--- Data section Enclosed Below ---
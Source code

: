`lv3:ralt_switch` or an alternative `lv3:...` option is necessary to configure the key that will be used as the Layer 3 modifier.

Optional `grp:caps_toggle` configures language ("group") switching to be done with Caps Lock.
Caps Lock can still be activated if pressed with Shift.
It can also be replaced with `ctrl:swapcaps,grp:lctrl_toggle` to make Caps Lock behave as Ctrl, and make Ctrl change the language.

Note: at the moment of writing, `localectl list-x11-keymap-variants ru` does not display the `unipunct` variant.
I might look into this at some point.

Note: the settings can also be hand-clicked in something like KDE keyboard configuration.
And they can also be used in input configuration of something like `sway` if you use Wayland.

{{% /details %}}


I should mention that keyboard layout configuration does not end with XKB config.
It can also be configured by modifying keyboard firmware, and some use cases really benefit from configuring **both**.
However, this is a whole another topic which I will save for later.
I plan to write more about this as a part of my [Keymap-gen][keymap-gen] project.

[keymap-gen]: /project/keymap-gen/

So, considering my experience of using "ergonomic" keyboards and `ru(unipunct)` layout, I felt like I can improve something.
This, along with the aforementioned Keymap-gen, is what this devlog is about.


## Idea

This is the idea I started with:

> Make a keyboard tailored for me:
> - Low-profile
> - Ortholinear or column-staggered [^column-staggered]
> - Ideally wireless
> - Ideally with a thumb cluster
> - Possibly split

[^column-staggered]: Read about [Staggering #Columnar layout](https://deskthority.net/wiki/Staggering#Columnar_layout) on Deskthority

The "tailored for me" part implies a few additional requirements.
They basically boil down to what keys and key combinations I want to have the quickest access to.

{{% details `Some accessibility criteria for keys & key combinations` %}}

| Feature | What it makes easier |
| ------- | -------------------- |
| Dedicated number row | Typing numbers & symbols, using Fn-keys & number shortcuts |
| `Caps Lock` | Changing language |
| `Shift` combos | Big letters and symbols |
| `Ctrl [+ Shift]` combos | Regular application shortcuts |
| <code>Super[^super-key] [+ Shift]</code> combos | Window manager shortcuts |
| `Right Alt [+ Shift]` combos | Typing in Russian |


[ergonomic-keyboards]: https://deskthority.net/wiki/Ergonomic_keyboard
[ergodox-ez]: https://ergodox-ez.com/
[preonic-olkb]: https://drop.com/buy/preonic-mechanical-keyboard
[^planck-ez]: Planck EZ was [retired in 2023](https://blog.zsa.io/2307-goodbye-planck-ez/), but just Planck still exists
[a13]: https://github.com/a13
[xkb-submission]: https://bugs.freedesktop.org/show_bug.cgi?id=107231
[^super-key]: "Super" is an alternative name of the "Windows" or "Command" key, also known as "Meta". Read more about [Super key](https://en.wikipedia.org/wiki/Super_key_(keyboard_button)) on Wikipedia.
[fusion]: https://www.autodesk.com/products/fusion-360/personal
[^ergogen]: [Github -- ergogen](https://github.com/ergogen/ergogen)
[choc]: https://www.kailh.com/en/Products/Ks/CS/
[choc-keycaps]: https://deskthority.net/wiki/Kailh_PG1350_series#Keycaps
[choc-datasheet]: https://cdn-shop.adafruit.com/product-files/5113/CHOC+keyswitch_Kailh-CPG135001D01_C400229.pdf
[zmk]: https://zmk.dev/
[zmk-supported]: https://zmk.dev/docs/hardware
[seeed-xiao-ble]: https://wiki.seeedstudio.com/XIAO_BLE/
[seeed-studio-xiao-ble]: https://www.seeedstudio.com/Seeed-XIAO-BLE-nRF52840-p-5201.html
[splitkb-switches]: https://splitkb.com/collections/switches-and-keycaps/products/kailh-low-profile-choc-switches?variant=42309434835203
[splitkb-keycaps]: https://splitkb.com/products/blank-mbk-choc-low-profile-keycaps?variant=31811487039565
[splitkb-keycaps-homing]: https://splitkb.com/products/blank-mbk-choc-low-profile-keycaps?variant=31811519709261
--- End of Enclosed Data section ---
▶ [Assigned task]: Would you please copy every line in the data that contains the word "layout"?

▶ [Answer box]:
I should mention that keyboard layout configuration does not end with XKB config.
So, considering my experience of using "ergonomic" keyboards and `ru(unipunct)` layout, I felt like I can improve something.
[^column-staggered]: Read about [Staggering #Columnar layout](https://deskthority.net/wiki/Staggering#Columnar_layout) on Deskthority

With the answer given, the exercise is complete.